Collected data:

>>

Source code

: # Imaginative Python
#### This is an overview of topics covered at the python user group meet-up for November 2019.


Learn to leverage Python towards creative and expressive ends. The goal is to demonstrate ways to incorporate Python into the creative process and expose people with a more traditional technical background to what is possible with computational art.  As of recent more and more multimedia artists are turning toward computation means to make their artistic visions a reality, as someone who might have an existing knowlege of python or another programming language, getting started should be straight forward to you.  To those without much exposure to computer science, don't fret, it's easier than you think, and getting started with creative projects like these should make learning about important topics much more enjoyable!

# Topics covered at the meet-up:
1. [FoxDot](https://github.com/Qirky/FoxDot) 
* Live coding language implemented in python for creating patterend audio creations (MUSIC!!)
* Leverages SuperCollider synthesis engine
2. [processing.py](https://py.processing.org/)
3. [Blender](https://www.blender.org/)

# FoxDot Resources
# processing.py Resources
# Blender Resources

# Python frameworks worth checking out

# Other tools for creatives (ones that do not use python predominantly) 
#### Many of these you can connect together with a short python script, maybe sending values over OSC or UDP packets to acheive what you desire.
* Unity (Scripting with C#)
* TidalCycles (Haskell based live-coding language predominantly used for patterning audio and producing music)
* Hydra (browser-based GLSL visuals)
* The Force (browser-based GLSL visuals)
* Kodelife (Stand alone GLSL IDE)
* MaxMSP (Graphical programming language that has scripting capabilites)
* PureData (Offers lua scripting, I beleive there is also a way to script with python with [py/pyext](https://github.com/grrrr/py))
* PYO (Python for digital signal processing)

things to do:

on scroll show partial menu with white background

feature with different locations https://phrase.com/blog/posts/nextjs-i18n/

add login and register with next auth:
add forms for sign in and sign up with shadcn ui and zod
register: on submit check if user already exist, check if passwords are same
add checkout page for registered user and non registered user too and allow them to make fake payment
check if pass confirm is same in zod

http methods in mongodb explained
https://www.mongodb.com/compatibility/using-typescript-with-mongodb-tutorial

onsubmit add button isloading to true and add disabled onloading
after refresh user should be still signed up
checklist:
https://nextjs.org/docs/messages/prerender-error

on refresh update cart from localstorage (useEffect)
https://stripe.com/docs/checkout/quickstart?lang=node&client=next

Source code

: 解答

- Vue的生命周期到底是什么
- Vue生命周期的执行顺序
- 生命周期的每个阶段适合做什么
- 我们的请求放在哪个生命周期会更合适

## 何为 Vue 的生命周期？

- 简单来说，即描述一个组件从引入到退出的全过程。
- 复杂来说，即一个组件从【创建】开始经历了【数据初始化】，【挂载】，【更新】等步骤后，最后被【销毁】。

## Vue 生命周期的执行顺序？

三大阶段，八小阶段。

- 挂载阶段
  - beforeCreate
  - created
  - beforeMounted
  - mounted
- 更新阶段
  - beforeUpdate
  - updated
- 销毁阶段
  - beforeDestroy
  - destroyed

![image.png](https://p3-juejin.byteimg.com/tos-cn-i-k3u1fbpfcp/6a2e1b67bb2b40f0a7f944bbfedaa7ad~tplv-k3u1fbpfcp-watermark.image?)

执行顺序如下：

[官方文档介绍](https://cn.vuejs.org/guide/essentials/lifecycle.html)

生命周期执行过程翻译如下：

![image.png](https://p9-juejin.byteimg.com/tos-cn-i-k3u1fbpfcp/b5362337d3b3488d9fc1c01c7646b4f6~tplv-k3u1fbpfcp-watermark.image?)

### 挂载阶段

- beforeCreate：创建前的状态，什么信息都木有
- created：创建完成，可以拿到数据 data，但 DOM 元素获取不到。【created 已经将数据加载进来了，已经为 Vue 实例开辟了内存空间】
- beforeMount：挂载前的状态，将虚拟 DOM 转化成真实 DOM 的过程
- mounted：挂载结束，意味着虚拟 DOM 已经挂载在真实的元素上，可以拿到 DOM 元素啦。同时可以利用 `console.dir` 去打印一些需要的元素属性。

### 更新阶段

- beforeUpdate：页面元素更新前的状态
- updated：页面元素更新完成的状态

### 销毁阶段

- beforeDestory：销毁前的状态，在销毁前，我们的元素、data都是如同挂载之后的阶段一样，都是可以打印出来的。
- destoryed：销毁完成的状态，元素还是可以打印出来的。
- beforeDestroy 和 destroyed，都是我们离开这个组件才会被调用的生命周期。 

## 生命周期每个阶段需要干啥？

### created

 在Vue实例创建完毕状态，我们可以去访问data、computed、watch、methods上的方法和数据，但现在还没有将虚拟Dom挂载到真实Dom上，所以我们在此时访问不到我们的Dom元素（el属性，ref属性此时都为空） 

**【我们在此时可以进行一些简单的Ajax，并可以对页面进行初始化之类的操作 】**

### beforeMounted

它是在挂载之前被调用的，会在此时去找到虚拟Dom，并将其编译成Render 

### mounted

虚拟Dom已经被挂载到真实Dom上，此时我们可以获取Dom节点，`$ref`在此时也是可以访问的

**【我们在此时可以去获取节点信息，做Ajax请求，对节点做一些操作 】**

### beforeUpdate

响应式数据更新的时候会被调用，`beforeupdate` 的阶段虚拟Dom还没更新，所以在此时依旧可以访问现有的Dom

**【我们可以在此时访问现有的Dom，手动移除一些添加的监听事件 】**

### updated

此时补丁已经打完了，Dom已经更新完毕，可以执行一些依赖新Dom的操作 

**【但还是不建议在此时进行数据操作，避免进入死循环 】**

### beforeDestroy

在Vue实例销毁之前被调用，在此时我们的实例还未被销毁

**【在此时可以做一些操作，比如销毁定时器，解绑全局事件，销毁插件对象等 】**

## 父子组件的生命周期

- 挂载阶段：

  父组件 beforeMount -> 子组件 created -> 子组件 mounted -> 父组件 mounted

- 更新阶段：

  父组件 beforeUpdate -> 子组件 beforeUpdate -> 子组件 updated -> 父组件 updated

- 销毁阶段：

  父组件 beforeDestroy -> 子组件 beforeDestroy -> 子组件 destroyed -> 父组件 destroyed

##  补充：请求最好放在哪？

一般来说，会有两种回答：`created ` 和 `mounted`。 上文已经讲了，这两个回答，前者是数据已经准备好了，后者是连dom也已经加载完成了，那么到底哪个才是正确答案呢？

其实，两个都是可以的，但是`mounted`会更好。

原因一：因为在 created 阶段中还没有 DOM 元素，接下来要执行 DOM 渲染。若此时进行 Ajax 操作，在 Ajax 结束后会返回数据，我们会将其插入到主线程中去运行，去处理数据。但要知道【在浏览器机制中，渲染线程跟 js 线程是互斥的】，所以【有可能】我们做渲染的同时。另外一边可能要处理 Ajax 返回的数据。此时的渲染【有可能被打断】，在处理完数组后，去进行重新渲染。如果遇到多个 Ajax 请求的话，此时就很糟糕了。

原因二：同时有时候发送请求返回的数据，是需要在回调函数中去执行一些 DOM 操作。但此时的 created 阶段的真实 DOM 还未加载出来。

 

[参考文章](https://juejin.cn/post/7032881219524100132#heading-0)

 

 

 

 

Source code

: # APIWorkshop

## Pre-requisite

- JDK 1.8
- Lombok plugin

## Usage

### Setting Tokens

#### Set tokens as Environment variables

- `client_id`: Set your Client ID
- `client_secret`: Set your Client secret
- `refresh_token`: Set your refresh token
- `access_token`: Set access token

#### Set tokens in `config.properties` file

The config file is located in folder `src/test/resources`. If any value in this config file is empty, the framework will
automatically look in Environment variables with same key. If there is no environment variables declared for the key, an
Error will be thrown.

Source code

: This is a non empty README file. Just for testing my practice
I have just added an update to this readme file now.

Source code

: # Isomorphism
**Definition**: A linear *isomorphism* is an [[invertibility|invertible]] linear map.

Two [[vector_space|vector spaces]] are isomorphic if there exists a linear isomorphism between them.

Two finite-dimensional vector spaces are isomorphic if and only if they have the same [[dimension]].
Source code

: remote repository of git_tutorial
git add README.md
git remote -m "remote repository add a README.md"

<<

**Exercise description:** The data above must be repeated in its entirety, exactly as given.

**Answer space:**
Source code

: # Imaginative Python
#### This is an overview of topics covered at the python user group meet-up for November 2019.


Learn to leverage Python towards creative and expressive ends. The goal is to demonstrate ways to incorporate Python into the creative process and expose people with a more traditional technical background to what is possible with computational art.  As of recent more and more multimedia artists are turning toward computation means to make their artistic visions a reality, as someone who might have an existing knowlege of python or another programming language, getting started should be straight forward to you.  To those without much exposure to computer science, don't fret, it's easier than you think, and getting started with creative projects like these should make learning about important topics much more enjoyable!

# Topics covered at the meet-up:
1. [FoxDot](https://github.com/Qirky/FoxDot) 
* Live coding language implemented in python for creating patterend audio creations (MUSIC!!)
* Leverages SuperCollider synthesis engine
2. [processing.py](https://py.processing.org/)
3. [Blender](https://www.blender.org/)

# FoxDot Resources
# processing.py Resources
# Blender Resources

# Python frameworks worth checking out

# Other tools for creatives (ones that do not use python predominantly) 
#### Many of these you can connect together with a short python script, maybe sending values over OSC or UDP packets to acheive what you desire.
* Unity (Scripting with C#)
* TidalCycles (Haskell based live-coding language predominantly used for patterning audio and producing music)
* Hydra (browser-based GLSL visuals)
* The Force (browser-based GLSL visuals)
* Kodelife (Stand alone GLSL IDE)
* MaxMSP (Graphical programming language that has scripting capabilites)
* PureData (Offers lua scripting, I beleive there is also a way to script with python with [py/pyext](https://github.com/grrrr/py))
* PYO (Python for digital signal processing)

things to do:

on scroll show partial menu with white background

feature with different locations https://phrase.com/blog/posts/nextjs-i18n/

add login and register with next auth:
add forms for sign in and sign up with shadcn ui and zod
register: on submit check if user already exist, check if passwords are same
add checkout page for registered user and non registered user too and allow them to make fake payment
check if pass confirm is same in zod

http methods in mongodb explained
https://www.mongodb.com/compatibility/using-typescript-with-mongodb-tutorial

onsubmit add button isloading to true and add disabled onloading
after refresh user should be still signed up
checklist:
https://nextjs.org/docs/messages/prerender-error

on refresh update cart from localstorage (useEffect)
https://stripe.com/docs/checkout/quickstart?lang=node&client=next

Source code

: 解答

- Vue的生命周期到底是什么
- Vue生命周期的执行顺序
- 生命周期的每个阶段适合做什么
- 我们的请求放在哪个生命周期会更合适

## 何为 Vue 的生命周期？

- 简单来说，即描述一个组件从引入到退出的全过程。
- 复杂来说，即一个组件从【创建】开始经历了【数据初始化】，【挂载】，【更新】等步骤后，最后被【销毁】。

## Vue 生命周期的执行顺序？

三大阶段，八小阶段。

- 挂载阶段
  - beforeCreate
  - created
  - beforeMounted
  - mounted
- 更新阶段
  - beforeUpdate
  - updated
- 销毁阶段
  - beforeDestroy
  - destroyed

![image.png](https://p3-juejin.byteimg.com/tos-cn-i-k3u1fbpfcp/6a2e1b67bb2b40f0a7f944bbfedaa7ad~tplv-k3u1fbpfcp-watermark.image?)

执行顺序如下：

[官方文档介绍](https://cn.vuejs.org/guide/essentials/lifecycle.html)

生命周期执行过程翻译如下：

![image.png](https://p9-juejin.byteimg.com/tos-cn-i-k3u1fbpfcp/b5362337d3b3488d9fc1c01c7646b4f6~tplv-k3u1fbpfcp-watermark.image?)

### 挂载阶段

- beforeCreate：创建前的状态，什么信息都木有
- created：创建完成，可以拿到数据 data，但 DOM 元素获取不到。【created 已经将数据加载进来了，已经为 Vue 实例开辟了内存空间】
- beforeMount：挂载前的状态，将虚拟 DOM 转化成真实 DOM 的过程
- mounted：挂载结束，意味着虚拟 DOM 已经挂载在真实的元素上，可以拿到 DOM 元素啦。同时可以利用 `console.dir` 去打印一些需要的元素属性。

### 更新阶段

- beforeUpdate：页面元素更新前的状态
- updated：页面元素更新完成的状态

### 销毁阶段

- beforeDestory：销毁前的状态，在销毁前，我们的元素、data都是如同挂载之后的阶段一样，都是可以打印出来的。
- destoryed：销毁完成的状态，元素还是可以打印出来的。
- beforeDestroy 和 destroyed，都是我们离开这个组件才会被调用的生命周期。 

## 生命周期每个阶段需要干啥？

### created

 在Vue实例创建完毕状态，我们可以去访问data、computed、watch、methods上的方法和数据，但现在还没有将虚拟Dom挂载到真实Dom上，所以我们在此时访问不到我们的Dom元素（el属性，ref属性此时都为空） 

**【我们在此时可以进行一些简单的Ajax，并可以对页面进行初始化之类的操作 】**

### beforeMounted

它是在挂载之前被调用的，会在此时去找到虚拟Dom，并将其编译成Render 

### mounted

虚拟Dom已经被挂载到真实Dom上，此时我们可以获取Dom节点，`$ref`在此时也是可以访问的

**【我们在此时可以去获取节点信息，做Ajax请求，对节点做一些操作 】**

### beforeUpdate

响应式数据更新的时候会被调用，`beforeupdate` 的阶段虚拟Dom还没更新，所以在此时依旧可以访问现有的Dom

**【我们可以在此时访问现有的Dom，手动移除一些添加的监听事件 】**

### updated

此时补丁已经打完了，Dom已经更新完毕，可以执行一些依赖新Dom的操作 

**【但还是不建议在此时进行数据操作，避免进入死循环 】**

### beforeDestroy

在Vue实例销毁之前被调用，在此时我们的实例还未被销毁

**【在此时可以做一些操作，比如销毁定时器，解绑全局事件，销毁插件对象等 】**

## 父子组件的生命周期

- 挂载阶段：

  父组件 beforeMount -> 子组件 created -> 子组件 mounted -> 父组件 mounted

- 更新阶段：

  父组件 beforeUpdate -> 子组件 beforeUpdate -> 子组件 updated -> 父组件 updated

- 销毁阶段：

  父组件 beforeDestroy -> 子组件 beforeDestroy -> 子组件 destroyed -> 父组件 destroyed

##  补充：请求最好放在哪？

一般来说，会有两种回答：`created ` 和 `mounted`。 上文已经讲了，这两个回答，前者是数据已经准备好了，后者是连dom也已经加载完成了，那么到底哪个才是正确答案呢？

其实，两个都是可以的，但是`mounted`会更好。

原因一：因为在 created 阶段中还没有 DOM 元素，接下来要执行 DOM 渲染。若此时进行 Ajax 操作，在 Ajax 结束后会返回数据，我们会将其插入到主线程中去运行，去处理数据。但要知道【在浏览器机制中，渲染线程跟 js 线程是互斥的】，所以【有可能】我们做渲染的同时。另外一边可能要处理 Ajax 返回的数据。此时的渲染【有可能被打断】，在处理完数组后，去进行重新渲染。如果遇到多个 Ajax 请求的话，此时就很糟糕了。

原因二：同时有时候发送请求返回的数据，是需要在回调函数中去执行一些 DOM 操作。但此时的 created 阶段的真实 DOM 还未加载出来。

 

[参考文章](https://juejin.cn/post/7032881219524100132#heading-0)

 

 

 

 

Source code

: # APIWorkshop

## Pre-requisite

- JDK 1.8
- Lombok plugin

## Usage

### Setting Tokens

#### Set tokens as Environment variables

- `client_id`: Set your Client ID
- `client_secret`: Set your Client secret
- `refresh_token`: Set your refresh token
- `access_token`: Set access token

#### Set tokens in `config.properties` file

The config file is located in folder `src/test/resources`. If any value in this config file is empty, the framework will
automatically look in Environment variables with same key. If there is no environment variables declared for the key, an
Error will be thrown.

Source code

: This is a non empty README file. Just for testing my practice
I have just added an update to this readme file now.

Source code

: # Isomorphism
**Definition**: A linear *isomorphism* is an [[invertibility|invertible]] linear map.

Two [[vector_space|vector spaces]] are isomorphic if there exists a linear isomorphism between them.

Two finite-dimensional vector spaces are isomorphic if and only if they have the same [[dimension]].
Source code

: remote repository of git_tutorial
git add README.md
git remote -m "remote repository add a README.md"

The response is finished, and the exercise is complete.